[DATASET CONTENT]
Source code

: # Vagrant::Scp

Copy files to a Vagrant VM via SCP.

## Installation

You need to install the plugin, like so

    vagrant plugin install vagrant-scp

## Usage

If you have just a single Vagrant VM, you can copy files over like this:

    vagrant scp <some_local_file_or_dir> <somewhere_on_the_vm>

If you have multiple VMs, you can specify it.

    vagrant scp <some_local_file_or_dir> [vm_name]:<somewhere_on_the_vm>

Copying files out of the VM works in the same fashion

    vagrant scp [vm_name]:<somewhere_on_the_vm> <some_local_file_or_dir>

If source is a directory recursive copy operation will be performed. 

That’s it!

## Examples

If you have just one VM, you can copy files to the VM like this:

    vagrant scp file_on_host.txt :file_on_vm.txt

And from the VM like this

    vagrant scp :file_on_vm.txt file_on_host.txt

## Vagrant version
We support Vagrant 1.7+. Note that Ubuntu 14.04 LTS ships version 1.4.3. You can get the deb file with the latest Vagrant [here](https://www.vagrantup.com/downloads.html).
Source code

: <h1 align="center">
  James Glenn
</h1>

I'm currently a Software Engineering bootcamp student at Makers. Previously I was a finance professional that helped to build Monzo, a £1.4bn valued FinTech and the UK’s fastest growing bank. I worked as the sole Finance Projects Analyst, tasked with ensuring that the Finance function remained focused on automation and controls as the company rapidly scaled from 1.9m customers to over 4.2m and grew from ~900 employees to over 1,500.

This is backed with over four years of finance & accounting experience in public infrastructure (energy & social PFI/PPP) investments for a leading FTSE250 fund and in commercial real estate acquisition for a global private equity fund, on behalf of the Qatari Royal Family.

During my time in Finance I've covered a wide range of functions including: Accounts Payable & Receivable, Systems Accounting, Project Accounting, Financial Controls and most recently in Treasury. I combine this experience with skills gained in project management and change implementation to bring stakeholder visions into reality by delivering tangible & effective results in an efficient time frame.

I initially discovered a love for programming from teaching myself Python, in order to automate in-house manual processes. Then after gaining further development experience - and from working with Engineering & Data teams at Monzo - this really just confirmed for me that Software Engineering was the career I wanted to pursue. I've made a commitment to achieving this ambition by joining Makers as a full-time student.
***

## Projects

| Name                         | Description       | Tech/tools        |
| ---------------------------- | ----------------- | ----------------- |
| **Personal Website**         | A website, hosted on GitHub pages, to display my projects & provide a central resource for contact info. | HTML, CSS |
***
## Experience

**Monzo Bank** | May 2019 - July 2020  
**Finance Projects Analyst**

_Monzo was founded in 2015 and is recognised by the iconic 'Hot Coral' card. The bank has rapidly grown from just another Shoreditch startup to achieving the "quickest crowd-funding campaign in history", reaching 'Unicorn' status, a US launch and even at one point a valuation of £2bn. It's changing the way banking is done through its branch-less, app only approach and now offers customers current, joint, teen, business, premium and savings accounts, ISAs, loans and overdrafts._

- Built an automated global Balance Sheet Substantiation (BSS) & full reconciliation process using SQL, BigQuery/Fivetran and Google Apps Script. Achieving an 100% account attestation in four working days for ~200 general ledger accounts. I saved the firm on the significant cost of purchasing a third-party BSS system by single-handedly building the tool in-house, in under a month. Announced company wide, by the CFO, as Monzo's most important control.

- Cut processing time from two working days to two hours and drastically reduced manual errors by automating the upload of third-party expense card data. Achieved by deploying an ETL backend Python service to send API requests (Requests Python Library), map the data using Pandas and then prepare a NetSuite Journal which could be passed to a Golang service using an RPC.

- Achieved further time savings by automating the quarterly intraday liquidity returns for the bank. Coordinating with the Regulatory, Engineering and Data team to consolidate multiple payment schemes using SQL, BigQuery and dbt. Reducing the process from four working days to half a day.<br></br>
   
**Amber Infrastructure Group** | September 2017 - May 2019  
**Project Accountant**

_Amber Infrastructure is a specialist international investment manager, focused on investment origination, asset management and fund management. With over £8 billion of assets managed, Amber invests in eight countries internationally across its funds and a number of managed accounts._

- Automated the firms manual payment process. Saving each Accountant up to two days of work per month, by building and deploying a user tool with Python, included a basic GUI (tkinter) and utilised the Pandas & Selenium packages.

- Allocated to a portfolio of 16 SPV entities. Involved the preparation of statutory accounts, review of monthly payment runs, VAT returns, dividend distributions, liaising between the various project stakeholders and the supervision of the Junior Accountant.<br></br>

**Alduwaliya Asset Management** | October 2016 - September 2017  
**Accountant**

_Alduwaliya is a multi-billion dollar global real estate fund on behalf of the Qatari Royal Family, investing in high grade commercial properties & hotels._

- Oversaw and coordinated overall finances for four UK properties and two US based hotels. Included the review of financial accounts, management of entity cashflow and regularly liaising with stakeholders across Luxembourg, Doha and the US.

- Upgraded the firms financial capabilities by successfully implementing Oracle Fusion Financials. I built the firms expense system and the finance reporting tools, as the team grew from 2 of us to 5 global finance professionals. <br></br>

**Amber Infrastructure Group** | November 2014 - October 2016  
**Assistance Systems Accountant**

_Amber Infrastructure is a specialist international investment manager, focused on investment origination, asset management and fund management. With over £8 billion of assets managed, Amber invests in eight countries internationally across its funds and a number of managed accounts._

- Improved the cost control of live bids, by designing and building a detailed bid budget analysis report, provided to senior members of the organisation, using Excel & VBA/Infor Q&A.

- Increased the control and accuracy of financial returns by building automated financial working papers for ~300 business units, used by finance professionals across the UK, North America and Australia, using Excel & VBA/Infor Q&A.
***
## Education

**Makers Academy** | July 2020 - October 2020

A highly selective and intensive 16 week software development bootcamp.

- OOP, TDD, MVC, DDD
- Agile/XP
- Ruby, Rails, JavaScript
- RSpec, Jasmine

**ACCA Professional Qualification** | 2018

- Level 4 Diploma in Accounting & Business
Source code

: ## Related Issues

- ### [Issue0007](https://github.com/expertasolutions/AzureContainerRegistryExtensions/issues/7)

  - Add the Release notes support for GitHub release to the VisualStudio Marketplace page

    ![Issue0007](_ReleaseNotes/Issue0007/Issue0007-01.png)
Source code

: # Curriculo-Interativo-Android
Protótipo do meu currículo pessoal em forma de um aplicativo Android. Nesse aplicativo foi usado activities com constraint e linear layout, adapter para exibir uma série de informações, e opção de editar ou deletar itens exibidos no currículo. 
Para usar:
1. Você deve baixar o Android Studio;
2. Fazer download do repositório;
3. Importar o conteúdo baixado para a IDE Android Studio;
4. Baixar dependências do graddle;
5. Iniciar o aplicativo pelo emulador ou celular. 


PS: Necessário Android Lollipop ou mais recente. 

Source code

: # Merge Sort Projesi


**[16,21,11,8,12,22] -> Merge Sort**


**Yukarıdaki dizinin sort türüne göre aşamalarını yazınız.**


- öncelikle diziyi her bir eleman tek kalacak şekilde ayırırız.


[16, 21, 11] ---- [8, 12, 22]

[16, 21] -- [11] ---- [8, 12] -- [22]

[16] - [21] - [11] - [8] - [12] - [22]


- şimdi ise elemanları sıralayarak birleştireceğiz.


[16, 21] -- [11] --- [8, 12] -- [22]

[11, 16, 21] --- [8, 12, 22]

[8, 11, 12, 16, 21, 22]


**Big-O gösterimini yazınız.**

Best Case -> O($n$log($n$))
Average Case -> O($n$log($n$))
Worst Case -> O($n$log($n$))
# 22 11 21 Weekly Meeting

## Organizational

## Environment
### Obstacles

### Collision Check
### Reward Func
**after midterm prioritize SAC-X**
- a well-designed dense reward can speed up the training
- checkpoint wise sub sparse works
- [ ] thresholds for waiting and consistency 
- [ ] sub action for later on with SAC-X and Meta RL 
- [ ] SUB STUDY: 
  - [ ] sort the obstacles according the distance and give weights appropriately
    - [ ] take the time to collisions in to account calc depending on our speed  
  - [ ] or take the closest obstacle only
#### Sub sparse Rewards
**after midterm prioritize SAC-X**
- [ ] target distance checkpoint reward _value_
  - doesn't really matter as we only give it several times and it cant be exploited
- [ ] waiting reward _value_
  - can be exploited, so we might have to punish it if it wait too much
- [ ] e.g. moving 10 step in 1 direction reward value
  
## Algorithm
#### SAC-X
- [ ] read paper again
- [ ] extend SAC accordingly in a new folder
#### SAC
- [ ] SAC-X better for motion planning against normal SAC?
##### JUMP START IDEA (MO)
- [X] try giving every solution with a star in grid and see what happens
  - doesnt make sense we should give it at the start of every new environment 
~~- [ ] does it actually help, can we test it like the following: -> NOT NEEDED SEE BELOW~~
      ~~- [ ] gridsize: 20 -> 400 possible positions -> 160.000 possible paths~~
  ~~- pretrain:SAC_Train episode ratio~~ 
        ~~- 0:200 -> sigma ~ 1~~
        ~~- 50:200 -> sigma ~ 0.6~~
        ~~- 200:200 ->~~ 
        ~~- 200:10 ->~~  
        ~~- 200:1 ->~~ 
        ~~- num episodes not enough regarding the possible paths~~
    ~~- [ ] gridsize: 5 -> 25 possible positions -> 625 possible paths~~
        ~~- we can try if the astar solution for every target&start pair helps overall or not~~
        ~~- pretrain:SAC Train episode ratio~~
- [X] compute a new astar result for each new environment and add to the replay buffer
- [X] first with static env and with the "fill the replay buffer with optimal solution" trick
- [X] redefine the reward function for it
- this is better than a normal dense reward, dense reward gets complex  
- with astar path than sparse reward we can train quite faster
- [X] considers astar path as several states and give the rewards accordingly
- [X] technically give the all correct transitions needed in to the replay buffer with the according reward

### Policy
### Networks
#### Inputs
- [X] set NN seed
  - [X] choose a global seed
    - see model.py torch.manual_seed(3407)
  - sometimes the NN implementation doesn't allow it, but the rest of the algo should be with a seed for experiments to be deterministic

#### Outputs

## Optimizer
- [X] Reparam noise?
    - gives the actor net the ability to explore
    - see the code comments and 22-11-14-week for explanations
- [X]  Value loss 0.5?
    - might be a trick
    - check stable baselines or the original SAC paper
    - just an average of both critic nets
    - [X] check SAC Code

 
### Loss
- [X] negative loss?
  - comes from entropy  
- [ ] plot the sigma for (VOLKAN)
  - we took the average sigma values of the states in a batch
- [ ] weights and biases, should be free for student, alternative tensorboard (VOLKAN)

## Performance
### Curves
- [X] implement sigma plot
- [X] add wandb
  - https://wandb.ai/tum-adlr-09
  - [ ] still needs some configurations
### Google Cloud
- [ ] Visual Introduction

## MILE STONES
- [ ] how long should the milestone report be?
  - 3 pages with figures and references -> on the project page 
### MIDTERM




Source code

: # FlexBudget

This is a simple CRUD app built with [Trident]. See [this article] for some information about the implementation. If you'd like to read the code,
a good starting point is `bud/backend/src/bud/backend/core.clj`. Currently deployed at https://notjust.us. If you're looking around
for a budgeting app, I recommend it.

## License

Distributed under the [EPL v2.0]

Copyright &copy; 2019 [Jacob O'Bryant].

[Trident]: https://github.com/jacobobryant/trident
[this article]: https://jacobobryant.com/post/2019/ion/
[/DATASET CONTENT]
*TASK INSTRUCTIONS*.
The line with "- [X] negative loss?" and every line after it up to the end of the entries: output those exactly, and only those.

*TASK OUTPUT*.
- [X] negative loss?
  - comes from entropy  
- [ ] plot the sigma for (VOLKAN)
  - we took the average sigma values of the states in a batch
- [ ] weights and biases, should be free for student, alternative tensorboard (VOLKAN)

## Performance
### Curves
- [X] implement sigma plot
- [X] add wandb
  - https://wandb.ai/tum-adlr-09
  - [ ] still needs some configurations
### Google Cloud
- [ ] Visual Introduction

## MILE STONES
- [ ] how long should the milestone report be?
  - 3 pages with figures and references -> on the project page 
### MIDTERM




Source code

: # FlexBudget

This is a simple CRUD app built with [Trident]. See [this article] for some information about the implementation. If you'd like to read the code,
a good starting point is `bud/backend/src/bud/backend/core.clj`. Currently deployed at https://notjust.us. If you're looking around
for a budgeting app, I recommend it.

## License

Distributed under the [EPL v2.0]

Copyright &copy; 2019 [Jacob O'Bryant].

[Trident]: https://github.com/jacobobryant/trident
[this article]: https://jacobobryant.com/post/2019/ion/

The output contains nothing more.